A questão da atenção básica na rede pública de saúde do Estado e ausência de acompanhamento pré-natal foram alguns dos temas discutidos em uma reunião realizada na manhã de ontem (20), no auditório da Santa Casa, com a presença do diretor do Sindicato dos Médicos do Pará (Sindmepa), João Gouveia, da presidente da Santa Casa, Maria Eunice Begot, do secretário de Estado de Saúde Pública, Hélio Franco e do presidente do Conselho Estadual de Saúde (CES), José Ribamar Santos.
O diretor do Sindmepa, João Gouveia, que propôs a sessão como conselheiro do CES, criticou o Estado pela falta de investimentos na área. “O pré-natal tem que funcionar, especialmente em Belém, de onde provém 50% dos bebês que nascem na Santa Casa”, afirmou. E disse ainda que o município de Belém precisa ter um hospital materno-infantil que realmente funcione para a atenção básica.

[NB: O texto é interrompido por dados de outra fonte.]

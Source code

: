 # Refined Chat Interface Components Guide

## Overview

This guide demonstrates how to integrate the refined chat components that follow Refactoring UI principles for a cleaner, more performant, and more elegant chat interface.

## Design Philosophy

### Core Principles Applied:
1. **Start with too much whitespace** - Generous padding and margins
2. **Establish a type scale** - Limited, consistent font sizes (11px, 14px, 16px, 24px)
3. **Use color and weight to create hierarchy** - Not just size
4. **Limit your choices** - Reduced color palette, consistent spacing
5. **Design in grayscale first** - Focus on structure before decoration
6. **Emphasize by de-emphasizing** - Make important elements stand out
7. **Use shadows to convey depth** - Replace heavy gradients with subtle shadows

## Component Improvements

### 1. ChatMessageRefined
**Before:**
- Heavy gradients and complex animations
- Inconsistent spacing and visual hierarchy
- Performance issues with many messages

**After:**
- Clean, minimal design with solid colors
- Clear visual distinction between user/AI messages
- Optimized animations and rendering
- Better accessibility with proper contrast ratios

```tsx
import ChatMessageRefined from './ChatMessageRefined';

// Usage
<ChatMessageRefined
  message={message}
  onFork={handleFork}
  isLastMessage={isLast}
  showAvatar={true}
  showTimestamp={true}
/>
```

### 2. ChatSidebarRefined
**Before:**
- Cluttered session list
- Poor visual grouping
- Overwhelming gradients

Gouveia criticou ainda o programa Presença Viva, que leva atendimento de saúde ao interior. “A Sespa não tem que fazer isso. O próprio CES já condenou esse programa como política pública da saúde. A Sespa tem que cobrar dos municípios que façam o dever de casa”.
Rede
Construir uma rede de atenção regional materno-infantil para atender, inclusive, alto risco seria outra iniciativa eficaz apontada pelo representante do Sindmepa para os problemas da saúde no Pará.
“O problema não é a Santa Casa, mas o hospital precisava melhorar sua infraestrutura. Melhorar a atenção básica é uma medida a longo prazo” , explicou o presidente do CES, José Ribamar Santos.
A presidente da Santa Casa, Maria Eunice Begot disse que “40% dos bebês que chegam são de peso muito baixo. A maioria são de grávidas que não fizeram um pré-natal adequado”, afirma.
Segundo o secretário de Estado de Saúde Pública, Hélio Franco, mais de 30% das gestantes atendidas por mês na Santa Casa são mães adolescentes.